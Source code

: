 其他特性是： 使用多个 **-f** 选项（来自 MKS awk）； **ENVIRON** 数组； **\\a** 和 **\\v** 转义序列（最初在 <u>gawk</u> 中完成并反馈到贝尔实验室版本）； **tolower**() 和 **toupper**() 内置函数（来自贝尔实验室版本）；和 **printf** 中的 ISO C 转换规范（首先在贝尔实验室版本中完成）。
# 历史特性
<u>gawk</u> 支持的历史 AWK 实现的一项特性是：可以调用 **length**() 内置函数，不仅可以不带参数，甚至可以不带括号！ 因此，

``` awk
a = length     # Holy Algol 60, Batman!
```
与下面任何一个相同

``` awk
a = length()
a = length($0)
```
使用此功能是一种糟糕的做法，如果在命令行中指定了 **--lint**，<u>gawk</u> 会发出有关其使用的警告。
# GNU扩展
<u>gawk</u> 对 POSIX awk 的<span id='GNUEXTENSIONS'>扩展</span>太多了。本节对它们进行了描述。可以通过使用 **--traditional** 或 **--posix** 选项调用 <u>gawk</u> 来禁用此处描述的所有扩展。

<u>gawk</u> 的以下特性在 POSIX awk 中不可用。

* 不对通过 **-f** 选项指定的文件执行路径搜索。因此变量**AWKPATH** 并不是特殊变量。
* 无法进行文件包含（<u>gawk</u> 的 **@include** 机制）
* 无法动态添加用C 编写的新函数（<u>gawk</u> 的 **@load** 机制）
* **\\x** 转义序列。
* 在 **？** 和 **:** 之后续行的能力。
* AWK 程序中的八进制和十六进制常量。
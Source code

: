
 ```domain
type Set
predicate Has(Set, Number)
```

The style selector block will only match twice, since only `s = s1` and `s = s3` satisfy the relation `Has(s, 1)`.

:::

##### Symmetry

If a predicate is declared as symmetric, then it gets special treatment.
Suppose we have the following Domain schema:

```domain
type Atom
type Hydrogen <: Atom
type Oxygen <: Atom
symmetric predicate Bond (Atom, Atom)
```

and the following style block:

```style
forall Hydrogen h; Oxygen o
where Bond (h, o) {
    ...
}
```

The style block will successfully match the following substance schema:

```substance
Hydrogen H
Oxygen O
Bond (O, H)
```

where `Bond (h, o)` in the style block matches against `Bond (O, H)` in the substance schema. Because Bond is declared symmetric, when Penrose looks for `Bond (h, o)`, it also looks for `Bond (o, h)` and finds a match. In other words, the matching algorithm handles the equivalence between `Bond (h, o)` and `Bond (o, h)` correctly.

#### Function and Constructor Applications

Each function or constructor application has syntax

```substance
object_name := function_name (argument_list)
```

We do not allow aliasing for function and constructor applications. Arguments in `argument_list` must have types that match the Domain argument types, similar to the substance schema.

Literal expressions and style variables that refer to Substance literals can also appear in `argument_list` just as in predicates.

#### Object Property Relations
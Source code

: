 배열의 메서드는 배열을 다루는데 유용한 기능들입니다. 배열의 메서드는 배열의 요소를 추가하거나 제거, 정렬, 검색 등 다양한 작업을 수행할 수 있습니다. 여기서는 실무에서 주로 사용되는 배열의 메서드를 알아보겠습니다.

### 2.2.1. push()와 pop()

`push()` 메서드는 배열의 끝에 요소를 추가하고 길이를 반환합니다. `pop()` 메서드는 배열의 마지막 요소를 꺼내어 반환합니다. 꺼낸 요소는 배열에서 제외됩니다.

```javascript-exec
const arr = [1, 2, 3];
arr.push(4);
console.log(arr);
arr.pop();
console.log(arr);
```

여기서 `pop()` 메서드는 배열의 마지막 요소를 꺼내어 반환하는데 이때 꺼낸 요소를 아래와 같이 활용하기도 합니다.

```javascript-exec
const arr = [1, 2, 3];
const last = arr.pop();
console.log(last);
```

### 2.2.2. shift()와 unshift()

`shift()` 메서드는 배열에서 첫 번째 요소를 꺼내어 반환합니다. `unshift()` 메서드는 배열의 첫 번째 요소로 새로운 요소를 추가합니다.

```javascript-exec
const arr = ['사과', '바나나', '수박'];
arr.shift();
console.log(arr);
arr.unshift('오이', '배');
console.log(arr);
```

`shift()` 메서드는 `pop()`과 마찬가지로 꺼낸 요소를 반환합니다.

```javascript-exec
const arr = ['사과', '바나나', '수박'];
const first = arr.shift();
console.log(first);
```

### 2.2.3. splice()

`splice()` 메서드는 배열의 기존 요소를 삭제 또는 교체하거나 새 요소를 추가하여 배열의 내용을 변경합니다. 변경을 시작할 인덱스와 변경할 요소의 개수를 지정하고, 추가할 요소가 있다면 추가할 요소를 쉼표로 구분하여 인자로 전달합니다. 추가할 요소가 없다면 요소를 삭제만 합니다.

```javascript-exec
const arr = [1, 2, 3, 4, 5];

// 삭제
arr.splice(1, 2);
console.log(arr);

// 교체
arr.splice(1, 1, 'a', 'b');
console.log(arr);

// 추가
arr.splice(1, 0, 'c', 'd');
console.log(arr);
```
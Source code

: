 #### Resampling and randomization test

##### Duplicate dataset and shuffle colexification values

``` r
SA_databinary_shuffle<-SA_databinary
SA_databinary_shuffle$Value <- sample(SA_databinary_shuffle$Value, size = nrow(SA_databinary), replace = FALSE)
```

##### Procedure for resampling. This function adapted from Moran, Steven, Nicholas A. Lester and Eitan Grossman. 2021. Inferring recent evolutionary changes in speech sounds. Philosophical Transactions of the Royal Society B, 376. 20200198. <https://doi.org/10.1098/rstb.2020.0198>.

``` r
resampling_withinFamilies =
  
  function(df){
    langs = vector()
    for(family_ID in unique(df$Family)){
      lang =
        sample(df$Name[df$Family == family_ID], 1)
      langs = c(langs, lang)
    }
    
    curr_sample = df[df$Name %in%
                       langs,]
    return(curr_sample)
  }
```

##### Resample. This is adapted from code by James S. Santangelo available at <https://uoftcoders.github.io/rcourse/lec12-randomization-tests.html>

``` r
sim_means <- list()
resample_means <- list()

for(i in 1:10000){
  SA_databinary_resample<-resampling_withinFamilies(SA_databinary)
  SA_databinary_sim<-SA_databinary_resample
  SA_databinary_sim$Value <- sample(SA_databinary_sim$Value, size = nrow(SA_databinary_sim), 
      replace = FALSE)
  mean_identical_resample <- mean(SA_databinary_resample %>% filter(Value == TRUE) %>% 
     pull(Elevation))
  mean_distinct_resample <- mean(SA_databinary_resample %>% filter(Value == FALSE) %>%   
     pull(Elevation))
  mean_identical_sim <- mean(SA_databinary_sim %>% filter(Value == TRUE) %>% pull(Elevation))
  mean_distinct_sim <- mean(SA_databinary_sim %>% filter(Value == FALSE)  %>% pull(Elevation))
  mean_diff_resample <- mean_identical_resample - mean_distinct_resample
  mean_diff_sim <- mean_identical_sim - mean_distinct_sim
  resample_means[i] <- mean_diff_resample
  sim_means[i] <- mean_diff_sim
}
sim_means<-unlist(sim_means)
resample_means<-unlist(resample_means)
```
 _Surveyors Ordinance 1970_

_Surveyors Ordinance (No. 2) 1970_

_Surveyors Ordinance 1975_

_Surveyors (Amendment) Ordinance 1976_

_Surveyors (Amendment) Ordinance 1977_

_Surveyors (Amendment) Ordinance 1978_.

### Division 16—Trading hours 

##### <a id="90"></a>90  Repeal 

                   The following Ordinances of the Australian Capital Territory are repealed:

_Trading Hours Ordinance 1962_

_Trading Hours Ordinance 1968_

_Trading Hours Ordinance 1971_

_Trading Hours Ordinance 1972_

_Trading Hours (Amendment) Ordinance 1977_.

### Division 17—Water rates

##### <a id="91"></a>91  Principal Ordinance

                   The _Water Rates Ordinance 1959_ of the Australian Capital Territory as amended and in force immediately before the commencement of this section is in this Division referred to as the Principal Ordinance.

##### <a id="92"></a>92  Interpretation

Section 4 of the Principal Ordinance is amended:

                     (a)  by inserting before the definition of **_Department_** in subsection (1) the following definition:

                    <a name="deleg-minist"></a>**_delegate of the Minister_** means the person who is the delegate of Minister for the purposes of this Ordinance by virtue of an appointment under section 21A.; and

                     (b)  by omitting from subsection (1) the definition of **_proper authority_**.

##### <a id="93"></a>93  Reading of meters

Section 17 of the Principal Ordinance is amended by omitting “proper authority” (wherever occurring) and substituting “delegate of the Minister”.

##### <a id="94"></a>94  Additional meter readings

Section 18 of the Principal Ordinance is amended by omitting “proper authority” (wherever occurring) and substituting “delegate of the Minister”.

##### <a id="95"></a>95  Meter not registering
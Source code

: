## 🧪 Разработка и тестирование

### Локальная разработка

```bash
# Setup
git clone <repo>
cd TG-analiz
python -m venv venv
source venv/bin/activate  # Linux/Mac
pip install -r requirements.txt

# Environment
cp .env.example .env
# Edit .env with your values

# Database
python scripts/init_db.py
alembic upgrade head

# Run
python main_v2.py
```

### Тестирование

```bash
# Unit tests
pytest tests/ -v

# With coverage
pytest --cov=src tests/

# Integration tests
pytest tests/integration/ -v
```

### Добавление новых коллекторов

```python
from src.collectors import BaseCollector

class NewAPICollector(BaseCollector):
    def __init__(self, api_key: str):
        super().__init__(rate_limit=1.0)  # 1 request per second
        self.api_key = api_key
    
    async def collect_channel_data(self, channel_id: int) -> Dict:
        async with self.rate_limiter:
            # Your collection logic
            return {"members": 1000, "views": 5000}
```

────────────────────

# [Exercise]
All lines above between those holding "(Amendment) Ordinance 1977_." and "Reading of meters", inclusive, must be set down unchanged, and no other line may be included.

# [Exercise result]
_Trading Hours (Amendment) Ordinance 1977_.

### Division 17—Water rates

##### <a id="91"></a>91  Principal Ordinance

                   The _Water Rates Ordinance 1959_ of the Australian Capital Territory as amended and in force immediately before the commencement of this section is in this Division referred to as the Principal Ordinance.

##### <a id="92"></a>92  Interpretation

Section 4 of the Principal Ordinance is amended:

                     (a)  by inserting before the definition of **_Department_** in subsection (1) the following definition:

                    <a name="deleg-minist"></a>**_delegate of the Minister_** means the person who is the delegate of Minister for the purposes of this Ordinance by virtue of an appointment under section 21A.; and

                     (b)  by omitting from subsection (1) the definition of **_proper authority_**.

##### <a id="93"></a>93  Reading of meters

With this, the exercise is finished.